The only differences between my build and the diagram is I have everything star grounded to the switch ground, then run to the grounding tab in the electronics cavity, then run to the jack ground. The bridge and pickup cavity grounds also connect to the grounding tab.
As a precaution, I have also run a ground wire from the tone knob casing to the switch ground.
I am also running this as independent volume knobs, so the switch wire is going to the outer lug and the Triple Shot hot wire is going to the center lug of each pot. The black and bare wires from the Triple Shots are going to the ground terminal of each pot.
Using the screwdriver test (the guitar doesn't have strings yet), in the toggle switch bridge position the neck is sometimes audible. In the center position sometimes the neck pickup will drop out and the bridge will be extremely loud. The neck pickup is either very quiet or inaudible when the switch is in the neck position while the bridge pickup is very loud. The killpot works as it is supposed to, although it does not ground out when turned down.
Basically, the switch does not isolate the pickups as it is supposed to.
I have tried about 3 different switches: the one that came with the guitar body, and 2-3 of this variety:
https://www.amazon.com/Musiclily-Pl...pd_rd_i=B00IEXXUKM&psc=1&ref_=pd_bap_d_rp_7_t
The DPDT pots are this variety:
https://www.amazon.com/Musiclily-Sp...pd_rd_i=B00G9AZD1Q&psc=1&ref_=pd_bap_d_rp_4_i
I have cleaned the switch with contact cleaner and no improvement.
I am inclined to think the signal routing within the 3 way toggle is off.
I have ordered some relatively expensive replacements from StewMac in the hope that a different brand of pot/switch will work.
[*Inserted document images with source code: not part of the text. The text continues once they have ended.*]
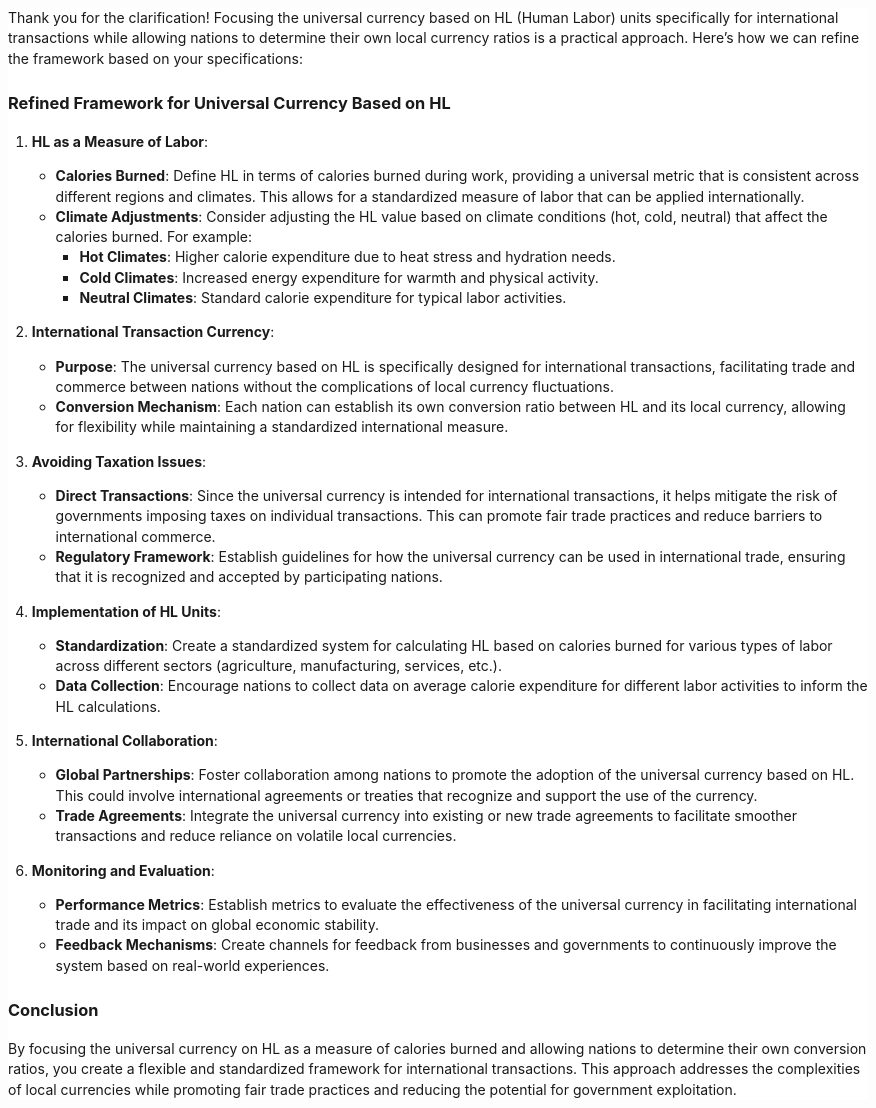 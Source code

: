 Thank you for the clarification! Focusing the universal currency based on HL (Human Labor) units specifically for international transactions while allowing nations to determine their own local currency ratios is a practical approach. Here’s how we can refine the framework based on your specifications:

### Refined Framework for Universal Currency Based on HL

1. **HL as a Measure of Labor**:
   - **Calories Burned**: Define HL in terms of calories burned during work, providing a universal metric that is consistent across different regions and climates. This allows for a standardized measure of labor that can be applied internationally.
   - **Climate Adjustments**: Consider adjusting the HL value based on climate conditions (hot, cold, neutral) that affect the calories burned. For example:
     - **Hot Climates**: Higher calorie expenditure due to heat stress and hydration needs.
     - **Cold Climates**: Increased energy expenditure for warmth and physical activity.
     - **Neutral Climates**: Standard calorie expenditure for typical labor activities.

2. **International Transaction Currency**:
   - **Purpose**: The universal currency based on HL is specifically designed for international transactions, facilitating trade and commerce between nations without the complications of local currency fluctuations.
   - **Conversion Mechanism**: Each nation can establish its own conversion ratio between HL and its local currency, allowing for flexibility while maintaining a standardized international measure.

3. **Avoiding Taxation Issues**:
   - **Direct Transactions**: Since the universal currency is intended for international transactions, it helps mitigate the risk of governments imposing taxes on individual transactions. This can promote fair trade practices and reduce barriers to international commerce.
   - **Regulatory Framework**: Establish guidelines for how the universal currency can be used in international trade, ensuring that it is recognized and accepted by participating nations.

4. **Implementation of HL Units**:
   - **Standardization**: Create a standardized system for calculating HL based on calories burned for various types of labor across different sectors (agriculture, manufacturing, services, etc.).
   - **Data Collection**: Encourage nations to collect data on average calorie expenditure for different labor activities to inform the HL calculations.

5. **International Collaboration**:
   - **Global Partnerships**: Foster collaboration among nations to promote the adoption of the universal currency based on HL. This could involve international agreements or treaties that recognize and support the use of the currency.
   - **Trade Agreements**: Integrate the universal currency into existing or new trade agreements to facilitate smoother transactions and reduce reliance on volatile local currencies.

6. **Monitoring and Evaluation**:
   - **Performance Metrics**: Establish metrics to evaluate the effectiveness of the universal currency in facilitating international trade and its impact on global economic stability.
   - **Feedback Mechanisms**: Create channels for feedback from businesses and governments to continuously improve the system based on real-world experiences.

### Conclusion

By focusing the universal currency on HL as a measure of calories burned and allowing nations to determine their own conversion ratios, you create a flexible and standardized framework for international transactions. This approach addresses the complexities of local currencies while promoting fair trade practices and reducing the potential for government exploitation.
The new pots will be long shaft variety but metric diameter because they were all I could find. WD Music and Proline, available through Musicians Friend, also sell import switches, so I may try those. AllParts and GuitarElectronics have the same switch, but I am not sure if they are metric diameter.
I am not trying a Switchcraft because, to my knowledge, they will not fit through metric sized holes (this being a short, open style switch). Ordinarily, I use a taper reamer with my wooden import guitars and then use better quality parts, but here because of the metric metal pickguard I am forced to use import parts.
I have tried everything I can think of to fix the problem. I have pulled the prongs apart on the bridge and neck positions of the switch to make sure there is no cross talk between connections. I have checked all solder joints on the Triple Shots to make sure there is no overflow to other positions. All connections were reheated and appear to be shiny.
I have completely rewired the guitar perhaps 3 times. I have swapped out the jack, run completely new wires from the jack to the grounding tab and switch, and I have tested conductivity from each part to each part, so I think the ground should be working among all connections. The pickups work, only not in the toggle positions desired.
Aside from perhaps replacing the jack signal wire with a shielded wire to reduce noise and to keep trying different switches, I think I'm stuck.
I know I can do this job, because I have a Japanese Jackson KV3 hooked up in exactly the same manner, only with a Full Shred set with Triple Shots instead of PATBs.
I would appreciate any ideas anyone can offer. Sorry about the long links.